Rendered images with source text
..............................

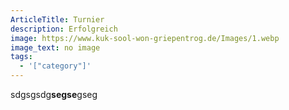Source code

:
 ```yaml
---
ArticleTitle: Turnier
description: Erfolgreich
image: https://www.kuk-sool-won-griepentrog.de/Images/1.webp
image_text: no image
tags:
  - '["category"]'
---
```

s﻿dgsgsdg**segse**gseg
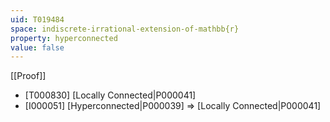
 ```yaml
---
uid: T019484
space: indiscrete-irrational-extension-of-mathbb{r}
property: hyperconnected
value: false
---
```

[[Proof]]

* [T000830] [Locally Connected|P000041]
* [I000051] [Hyperconnected|P000039] => [Locally Connected|P000041]

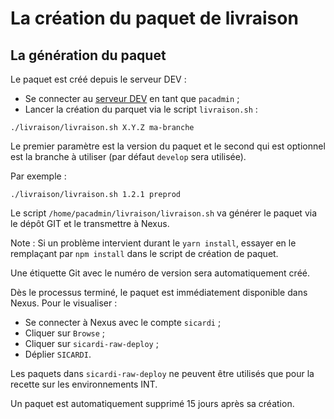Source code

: # La création du paquet de livraison

## La génération du paquet

Le paquet est créé depuis le serveur DEV :

* Se connecter au [serveur DEV](./Serveurs.md#serveur-dev) en tant que `pacadmin` ;
* Lancer la création du parquet via le script `livraison.sh` :

```shell script
./livraison/livraison.sh X.Y.Z ma-branche
```

Le premier paramètre est la version du paquet et le second qui est optionnel est la branche à utiliser (par défaut `develop` sera utilisée).

Par exemple :

```shell script
./livraison/livraison.sh 1.2.1 preprod
```

Le script `/home/pacadmin/livraison/livraison.sh` va générer le paquet via le dépôt GIT et le transmettre à Nexus.

Note : Si un problème intervient durant le `yarn install`, essayer en le remplaçant par `npm install` dans le script de création de paquet.

Une étiquette Git avec le numéro de version sera automatiquement créé.

Dès le processus terminé, le paquet est immédiatement disponible dans Nexus. Pour le visualiser :

* Se connecter à Nexus avec le compte `sicardi` ;
* Cliquer sur `Browse` ;
* Cliquer sur `sicardi-raw-deploy` ;
* Déplier `SICARDI`.

Les paquets dans `sicardi-raw-deploy` ne peuvent être utilisés que pour la recette sur les environnements INT.

Un paquet est automatiquement supprimé 15 jours après sa création.
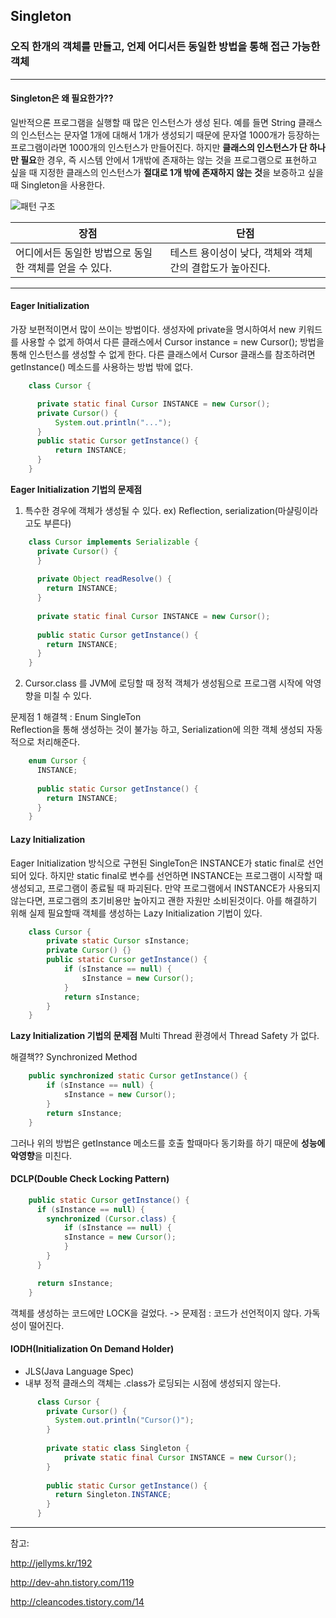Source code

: ## Singleton
### 오직 한개의 객체를 만들고, 언제 어디서든 동일한 방법을 통해 접근 가능한 객체

-------

#### Singleton은 왜 필요한가??
일반적으론 프로그램을 실행할 때 많은 인스턴스가 생성 된다. 예를 들면 String 클래스의 인스턴스는 문자열 1개에 대해서 1개가 생성되기 때문에 문자열 1000개가 등장하는 프로그램이라면 1000개의 인스턴스가 만들어진다. 하지만 **클래스의 인스턴스가 단 하나만 필요**한 경우, 즉 시스템 안에서 1개밖에 존재하는 않는 것을 프로그램으로 표현하고 싶을 때 지정한 클래스의 인스턴스가 **절대로 1개 밖에 존재하지 않는 것**을 보증하고 싶을때 Singleton을 사용한다. 

![패턴 구조](https://upload.wikimedia.org/wikipedia/commons/thumb/f/fb/Singleton_UML_class_diagram.svg/500px-Singleton_UML_class_diagram.svg.png)

장점 | 단점
--- | ---
어디에서든 동일한 방법으로 동일한 객체를 얻을 수 있다. | 테스트 용이성이 낮다, 객체와 객체간의 결합도가 높아진다.

-------

#### Eager Initialization
가장 보편적이면서 많이 쓰이는 방법이다. 생성자에 private을 명시하여서 new 키워드를 사용할 수 없게 하여서 다른 클래스에서 Cursor instance = new Cursor(); 방법을 통해 인스턴스를 생성할 수 없게 한다. 다른 클래스에서 Cursor 클래스를 참조하려면 getInstance() 메소드를 사용하는 방법 밖에 없다.
```java
    class Cursor {

      private static final Cursor INSTANCE = new Cursor();
      private Cursor() {
          System.out.println("...");
      }
      public static Cursor getInstance() {
          return INSTANCE;
      }
    }
```
**Eager Initialization 기법의 문제점** 
1. 특수한 경우에 객체가 생성될 수 있다. ex) Reflection, serialization(마샬링이라고도 부른다)
```java
    class Cursor implements Serializable {
      private Cursor() {
      }
   
      private Object readResolve() {
        return INSTANCE;
      }
   
      private static final Cursor INSTANCE = new Cursor();
  
      public static Cursor getInstance() {
        return INSTANCE;
      }
    }
```

2. Cursor.class 를 JVM에 로딩할 때 정적 객체가 생성됨으로 프로그램 시작에 악영향을 미칠 수 있다.

문제점 1 해결책 : Enum SingleTon  
Reflection을 통해 생성하는 것이 불가능 하고, Serialization에 의한 객체 생성되 자동적으로 처리해준다.
```java
    enum Cursor {
      INSTANCE;
  
      public static Cursor getInstance() {
        return INSTANCE;
      }
    }
```

#### Lazy Initialization
Eager Initialization 방식으로 구현된 SingleTon은 INSTANCE가 static final로 선언 되어 있다. 하지만 static final로 변수를 선언하면 INSTANCE는 프로그램이 시작할 때 생성되고, 프로그램이 종료될 때 파괴된다. 만약 프로그램에서 INSTANCE가 사용되지 않는다면, 프로그램의 초기비용만 높아지고 괜한 자원만 소비된것이다. 아를 해결하기 위해 실제 필요할때 객체를 생성하는 Lazy Initialization 기법이 있다. 
```java
    class Cursor {
        private static Cursor sInstance;
        private Cursor() {}
        public static Cursor getInstance() {
            if (sInstance == null) {
                sInstance = new Cursor();
            }
            return sInstance;
        }
    }
```

**Lazy Initialization 기법의 문제점** 
Multi Thread 환경에서 Thread Safety 가 없다.

해결책?? Synchronized Method
```java
    public synchronized static Cursor getInstance() {
        if (sInstance == null) {
            sInstance = new Cursor();
        }
        return sInstance;
    }
```
그러나 위의 방법은 getInstance 메소드를 호출 할때마다 동기화를 하기 때문에 **성능에 악영향**을 미친다.

#### DCLP(Double Check Locking Pattern)
```java
    public static Cursor getInstance() {
      if (sInstance == null) {
        synchronized (Cursor.class) {
            if (sInstance == null) {
            sInstance = new Cursor();
            }
        }
      }

      return sInstance;
    }
```
객체를 생성하는 코드에만 LOCK을 걸었다.
-> 문제점 : 코드가 선언적이지 않다. 가독성이 떨어진다.

#### IODH(Initialization On Demand Holder)
- JLS(Java Language Spec)
- 내부 정적 클래스의 객체는 .class가 로딩되는 시점에 생성되지 않는다.
```java
      class Cursor {
        private Cursor() {
          System.out.println("Cursor()");
        }
        
        private static class Singleton {
            private static final Cursor INSTANCE = new Cursor();
        }
      
        public static Cursor getInstance() {
          return Singleton.INSTANCE;
        }
      }
```
----------

참고:

http://jellyms.kr/192

http://dev-ahn.tistory.com/119

http://cleancodes.tistory.com/14
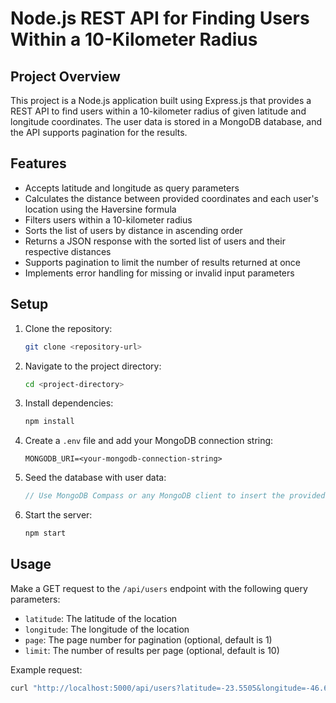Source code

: 
# Node.js REST API for Finding Users Within a 10-Kilometer Radius

## Project Overview

This project is a Node.js application built using Express.js that provides a REST API to find users within a 10-kilometer radius of given latitude and longitude coordinates. The user data is stored in a MongoDB database, and the API supports pagination for the results.

## Features

- Accepts latitude and longitude as query parameters
- Calculates the distance between provided coordinates and each user's location using the Haversine formula
- Filters users within a 10-kilometer radius
- Sorts the list of users by distance in ascending order
- Returns a JSON response with the sorted list of users and their respective distances
- Supports pagination to limit the number of results returned at once
- Implements error handling for missing or invalid input parameters

## Setup

1. Clone the repository:
    ```bash
    git clone <repository-url>
    ```

2. Navigate to the project directory:
    ```bash
    cd <project-directory>
    ```

3. Install dependencies:
    ```bash
    npm install
    ```

4. Create a `.env` file and add your MongoDB connection string:
    ```plaintext
    MONGODB_URI=<your-mongodb-connection-string>
    ```

5. Seed the database with user data:
    ```javascript
    // Use MongoDB Compass or any MongoDB client to insert the provided user data into your MongoDB database.
    ```

6. Start the server:
    ```bash
    npm start
    ```

## Usage

Make a GET request to the `/api/users` endpoint with the following query parameters:
- `latitude`: The latitude of the location
- `longitude`: The longitude of the location
- `page`: The page number for pagination (optional, default is 1)
- `limit`: The number of results per page (optional, default is 10)

Example request:
```bash
curl "http://localhost:5000/api/users?latitude=-23.5505&longitude=-46.6333&page=1&limit=10"
```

..............................

> _WORK INSTRUCTIONS_
The response is to contain exactly the lines from the beginning of the data through the line containing "Les paquets dans", both ends included, and nothing else; omit the pictures.

> _ANSWER SPACE_
Source code

:
 ```yaml
---
ArticleTitle: Turnier
description: Erfolgreich
image: https://www.kuk-sool-won-griepentrog.de/Images/1.webp
image_text: no image
tags:
  - '["category"]'
---
```

s﻿dgsgsdg**segse**gseg
 ```yaml
---
uid: T019484
space: indiscrete-irrational-extension-of-mathbb{r}
property: hyperconnected
value: false
---
```

[[Proof]]

* [T000830] [Locally Connected|P000041]
* [I000051] [Hyperconnected|P000039] => [Locally Connected|P000041]

Source code

: # La création du paquet de livraison

## La génération du paquet

Le paquet est créé depuis le serveur DEV :

* Se connecter au [serveur DEV](./Serveurs.md#serveur-dev) en tant que `pacadmin` ;
* Lancer la création du parquet via le script `livraison.sh` :

```shell script
./livraison/livraison.sh X.Y.Z ma-branche
```

Le premier paramètre est la version du paquet et le second qui est optionnel est la branche à utiliser (par défaut `develop` sera utilisée).

Par exemple :

```shell script
./livraison/livraison.sh 1.2.1 preprod
```

Le script `/home/pacadmin/livraison/livraison.sh` va générer le paquet via le dépôt GIT et le transmettre à Nexus.

Note : Si un problème intervient durant le `yarn install`, essayer en le remplaçant par `npm install` dans le script de création de paquet.

Une étiquette Git avec le numéro de version sera automatiquement créé.

Dès le processus terminé, le paquet est immédiatement disponible dans Nexus. Pour le visualiser :

* Se connecter à Nexus avec le compte `sicardi` ;
* Cliquer sur `Browse` ;
* Cliquer sur `sicardi-raw-deploy` ;
* Déplier `SICARDI`.

Les paquets dans `sicardi-raw-deploy` ne peuvent être utilisés que pour la recette sur les environnements INT.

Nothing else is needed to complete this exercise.